%%
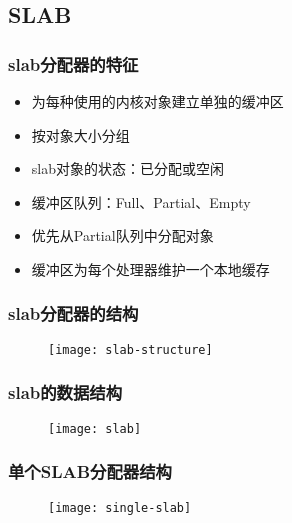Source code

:\subsection{SLAB} %
\begin{frame}[plain,t]    
    \frametitle{slab分配器的特征}
    \begin{itemize}
        \item 为每种使用的内核对象建立单独的缓冲区
        \item 按对象大小分组
        \item slab对象的状态：已分配或空闲
        \item 缓冲区队列：Full、Partial、Empty
        \item 优先从Partial队列中分配对象
        \item 缓冲区为每个处理器维护一个本地缓存
    \end{itemize}
\end{frame}
\begin{frame}[plain,t]    
    \frametitle{slab分配器的结构}
    \begin{figure}
        \centering
        \texttt{[image: slab-structure]}
    \end{figure}
\end{frame}
\begin{frame}[plain,t]    
    \frametitle{slab的数据结构}
    \begin{figure}
        \centering
        \texttt{[image: slab]}
    \end{figure}
\end{frame}
\begin{frame}[plain,t]    
    \frametitle{单个SLAB分配器结构}
    \begin{figure}
        \centering
        \texttt{[image: single-slab]}
    \end{figure}
\end{frame}
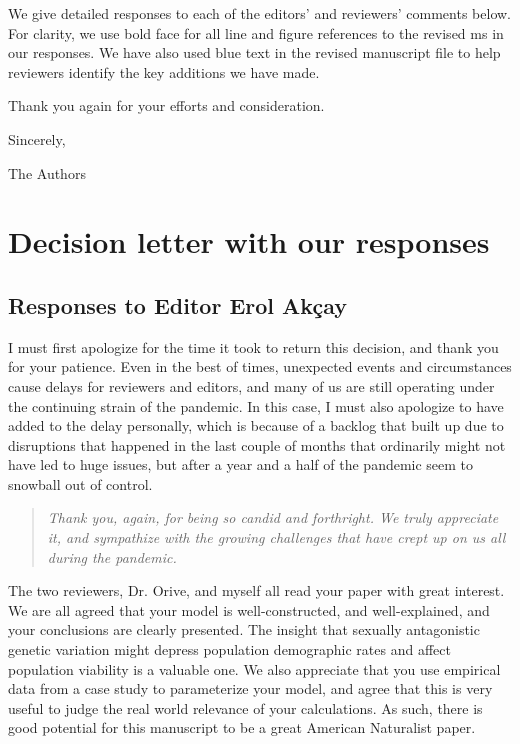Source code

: \documentclass[11pt]{article}
\begin{document}
\noindent We give detailed responses to each of the editors' and reviewers' comments below. For clarity, we use bold face for all line and figure references to the revised ms in our responses. We have also used blue text in the revised manuscript file to help reviewers identify the key additions we have made.
\bigskip

\noindent Thank you again for your efforts and consideration.
\bigskip

\noindent Sincerely,

\noindent The Authors \\
\noindent\makebox[\linewidth]{\rule{\textwidth}{0.4pt}}
\smallskip


\section*{Decision letter with our responses}

\subsection*{Responses to Editor Erol Ak\c{c}ay}


I must first apologize for the time it took to return this decision, and thank you for your patience. Even in the best of times, unexpected events and circumstances cause delays for reviewers and editors, and many of us are still operating under the continuing strain of the pandemic. In this case, I must also apologize to have added to the delay personally, which is because of a backlog that built up due to disruptions that happened in the last couple of months that ordinarily might not have led to huge issues, but after a year and a half of the pandemic seem to snowball out of control.

\begin{quote}
	{\itshape Thank you, again, for being so candid and forthright. We truly appreciate it, and sympathize with the growing challenges that have crept up on us all during the pandemic.}
\end{quote}


The two reviewers, Dr. Orive, and myself all read your paper with great interest. We are all agreed that your model is well-constructed, and well-explained, and your conclusions are clearly presented. The insight that sexually antagonistic genetic variation might depress population demographic rates and affect population viability is a valuable one. We also appreciate that you use empirical data from a case study to parameterize your model, and agree that this is very useful to judge the real world relevance of your calculations. As such, there is good potential for this manuscript to be a great American Naturalist paper.
\end{document}
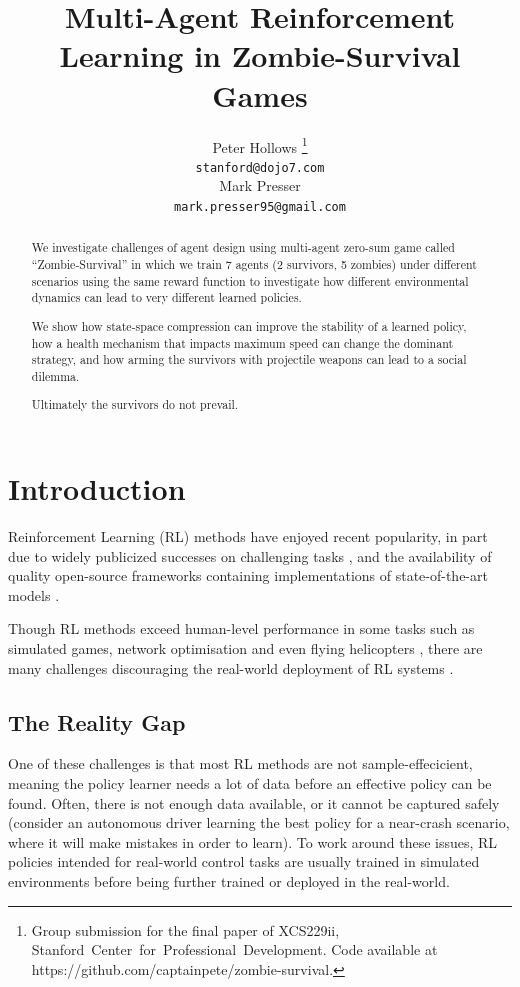 \documentclass[11pt,a4paper]{article}
\title{Multi-Agent Reinforcement Learning in Zombie-Survival Games}
\author{
  Peter Hollows
  \thanks {
    Group submission for the final paper of XCS229ii,
    \mbox{Stanford Center for Professional Development}.
    Code available at https://github.com/captainpete/zombie-survival.
  }
  \\ \texttt{stanford@dojo7.com} \\
  \And
  Mark Presser
  \footnotemark[1]
  \\ \texttt{mark.presser95@gmail.com} \\
}
\date{}
\begin{document}
\maketitle
\begin{abstract}
  We investigate challenges of agent design using
  multi-agent zero-sum game called ``Zombie-Survival'' 
  in which we train 7 agents (2 survivors, 5 zombies)
  under different scenarios using the same reward function
  to investigate how different environmental dynamics
  can lead to very different learned policies.

  We show how state-space compression can improve the stability of a learned policy,
  how a health mechanism that impacts maximum speed can change the dominant strategy,
  and how arming the survivors with projectile weapons can lead to a social dilemma.

  Ultimately the survivors do not prevail.
\end{abstract}

\section{Introduction}

Reinforcement Learning (RL) methods have enjoyed recent popularity,
in part due to widely publicized successes on challenging tasks \citep{Silver1140,badia2020agent57,alphastarblog,barth2018distributed},
and the availability of quality open-source frameworks containing implementations of state-of-the-art models \citep{1606.01540,hoffman2020acme,stable-baselines}.

Though RL methods exceed human-level performance in some tasks such as
simulated games, network optimisation \citep{chen2018auto,mao2019learning,valadarsky2017learning} and even flying helicopters \citep{abbeel2006application},
there are many challenges discouraging the real-world deployment of RL systems \citep{dulacarnold2019challenges}.

\subsection{The Reality Gap}

One of these challenges is that most RL methods are not sample-effecicient, meaning the policy learner needs a lot of data before an effective policy can be found.
Often, there is not enough data available, or it cannot be captured safely (consider an autonomous driver learning the best policy for a near-crash scenario, where it will make mistakes in order to learn).
To work around these issues, RL policies intended for real-world control tasks are usually trained in simulated environments before being further trained or deployed in the real-world.
\end{document}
%%
# WHAT TO PRODUCE
Some lines in the records above contain "texttt". Count them and give the number only.

# EXERCISE SOLUTION
5